Thanks all for your inputs.
I think I put the question not in correct way. So I am explaining it here again. We have a object which we rotate it around X- axis now our coordinate system rotates along with that. Now if we rotate it around y- axis the rotation is not around the original y-axis but around transformed axis as our coordinate system has been rotated before. How do I fix this part?
You can think in terms of “global” or “local” coordinate system. If you are thinking in the global coordinate system, the transformations affect an object by changing its position/orientation in global coordinate system. In that case, it seems the transformation are executed in the inverse order they are defined in the code. The transformation nearest to the object-drawing affects it first. But if you think in terms of local coordinate system, then the transformations actually transforms the local coordinate system itself, and all transformations are executed in order they are defined in the code.
Long time ago, books were written well. A much better explanation than I gave you could find in the “OpenGL Programming Guide” pre-8 edition. Please read the section Viewing and Modeling Transformations in the chapter 3.
[QUOTE=debonair;1265835]Thanks all for your inputs.
I think I put the question not in correct way. So I am explaining it here again. We have a object which we rotate it around X- axis now our coordinate system rotates along with that. Now if we rotate it around y- axis the rotation is not around the original y-axis but around transformed axis as our coordinate system has been rotated before. How do I fix this part?[/QUOTE]

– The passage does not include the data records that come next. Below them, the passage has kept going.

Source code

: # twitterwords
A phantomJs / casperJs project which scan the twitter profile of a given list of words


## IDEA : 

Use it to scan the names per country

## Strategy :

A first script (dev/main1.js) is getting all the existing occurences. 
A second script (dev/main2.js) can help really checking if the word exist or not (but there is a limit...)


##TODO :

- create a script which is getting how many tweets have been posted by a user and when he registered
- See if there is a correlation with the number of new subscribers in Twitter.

The matter you got, I guess, is caused by your confusion of coordinate system. this is beyond ogl,
first, you should distinguish you will aim at two coordi’tnates system, one is partial, one is global,
or say, object coordinate and world coordinate.( don’t take account of screen coordinate at present), you rotate object, you are rotating object coordinate arround the world coordinate. say, around x axis, you will get a new position, then rotating arround y axis, this y axis is also that of the world system, not your object system. it has not been changing at all. then you get a new position.
vec4 positionv = Ry * Rx * Obj. (all is in way of column vector here)

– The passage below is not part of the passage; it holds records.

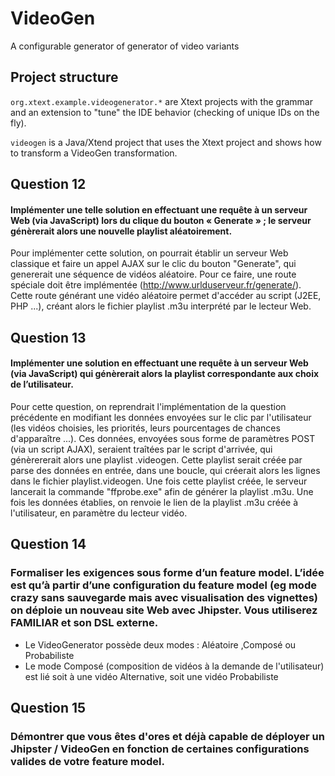 # VideoGen

A configurable generator of generator of video variants 

## Project structure

`org.xtext.example.videogenerator.*` are Xtext projects with the grammar and an extension to "tune" the IDE behavior (checking of unique IDs on the fly). 

`videogen` is a Java/Xtend project that uses the Xtext project and shows how to transform a VideoGen transformation.  

## Question 12

#### Implémenter une telle solution en effectuant une requête à un serveur Web (via JavaScript) lors du clique du bouton « Generate » ; le serveur génèrerait alors une nouvelle playlist aléatoirement.

Pour implémenter cette solution, on pourrait établir un serveur Web classique et faire un appel AJAX sur le clic du bouton "Generate", qui genererait une séquence de vidéos aléatoire.
Pour ce faire, une route spéciale doit être implémentée (http://www.urlduserveur.fr/generate/). Cette route générant une vidéo aléatoire permet d'accéder au script (J2EE, PHP ...), créant alors le fichier playlist .m3u interprété par le lecteur Web.

## Question 13

#### Implémenter une solution en effectuant une requête à un serveur Web (via JavaScript) qui génèrerait alors la playlist correspondante aux choix de l’utilisateur.

Pour cette question, on reprendrait l'implémentation de la question précédente en modifiant les données envoyées sur le clic par l'utilisateur (les vidéos choisies, les priorités, leurs pourcentages de chances d'apparaître ...). Ces données, envoyées sous forme de paramètres POST (via un script AJAX), seraient traîtées par le script d'arrivée, qui génèrererait alors une playlist .videogen.
Cette playlist serait créée par parse des données en entrée, dans une boucle, qui créerait alors les lignes dans le fichier playlist.videogen. Une fois cette playlist créée, le serveur lancerait la commande "ffprobe.exe" afin de générer la playlist .m3u.
Une fois les données établies, on renvoie le lien de la playlist .m3u créée à l'utilisateur, en paramètre du lecteur vidéo.

## Question 14

### Formaliser les exigences sous forme d’un feature model. L’idée est qu’à partir d’une configuration du feature model (eg mode crazy sans sauvegarde mais avec visualisation des vignettes) on déploie un nouveau site Web avec Jhipster. Vous utiliserez FAMILIAR et son DSL externe.

* Le VideoGenerator possède deux modes : Aléatoire ,Composé ou Probabiliste
* Le mode Composé (composition de vidéos à la demande de l'utilisateur) est lié soit à une vidéo Alternative, soit une vidéo Probabiliste

## Question 15

### Démontrer que vous êtes d'ores et déjà capable de déployer un Jhipster / VideoGen en fonction de certaines configurations valides de votre feature model.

similarly, if you want rotate arround object system after rotation x axis(world), you have transform to you obj system from the world system at first. then rotate.
vec4 positionv = Robj.y * Tw * Rw.x * Obj,
where Robj.y is y axis of object system. Rw.x is that of the world. in fact, Robj.y is same as Rw.y. so you can write as (if you keep your mind fresh)

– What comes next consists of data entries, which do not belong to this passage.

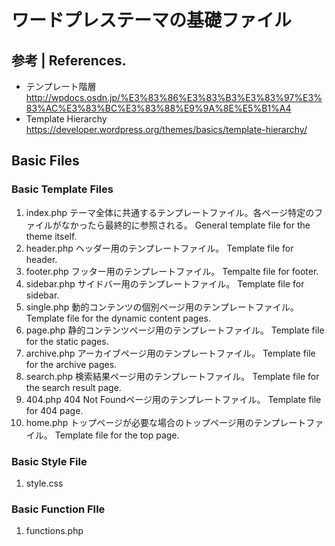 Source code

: # ワードプレステーマの基礎ファイル

## 参考 | References.
* テンプレート階層
    http://wpdocs.osdn.jp/%E3%83%86%E3%83%B3%E3%83%97%E3%83%AC%E3%83%BC%E3%83%88%E9%9A%8E%E5%B1%A4
* Template Hierarchy
    https://developer.wordpress.org/themes/basics/template-hierarchy/

## Basic Files
### Basic Template Files
1. index.php
    テーマ全体に共通するテンプレートファイル。各ページ特定のファイルがなかったら最終的に参照される。
    General template file for the theme itself.
2. header.php
    ヘッダー用のテンプレートファイル。
    Template file for header.
3. footer.php
    フッター用のテンプレートファイル。
    Tempalte file for footer.
4. sidebar.php
    サイドバー用のテンプレートファイル。
    Template file for sidebar.
5. single.php
    動的コンテンツの個別ページ用のテンプレートファイル。
    Template file for the dynamic content pages.
6. page.php
    静的コンテンツページ用のテンプレートファイル。
    Template file for the static pages.
7. archive.php
    アーカイブページ用のテンプレートファイル。
    Template file for the archive pages.
8. search.php
    検索結果ページ用のテンプレートファイル。
    Template file for the search result page.
9. 404.php
    404 Not Foundページ用のテンプレートファイル。
    Template file for 404 page.
10. home.php
    トップページが必要な場合のトップページ用のテンプレートファイル。
    Template file for the top page.

### Basic Style File
1. style.css

### Basic Function FIle
1. functions.php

pos = Rw,y * Tw * Rw,x * Obj.
nw you will be clear.
hi debonair,
It seems to me what u r describing is a an example of hysteresis. Chen, Shoemake et. al. used the term to refer to the irritating problem of current/future states of rotations and their dependence on the previous history of states of rotation in virtual 3d space. This has been dealt with, especially in interactive 3d apps using a mouse. While many contributions have been made to solve the problem, Shoemake made the breakthrough with his neat and simple arcball in the 1990s. You could research more on the arcball/trackball concept to help, and especially if you require the interactivity, or you may just have to maintain and continually re-apply the history of all your rotations upon the object for the desired effect. Other options? I doubt it. Take a look at arcball/trackball, it’s interesting.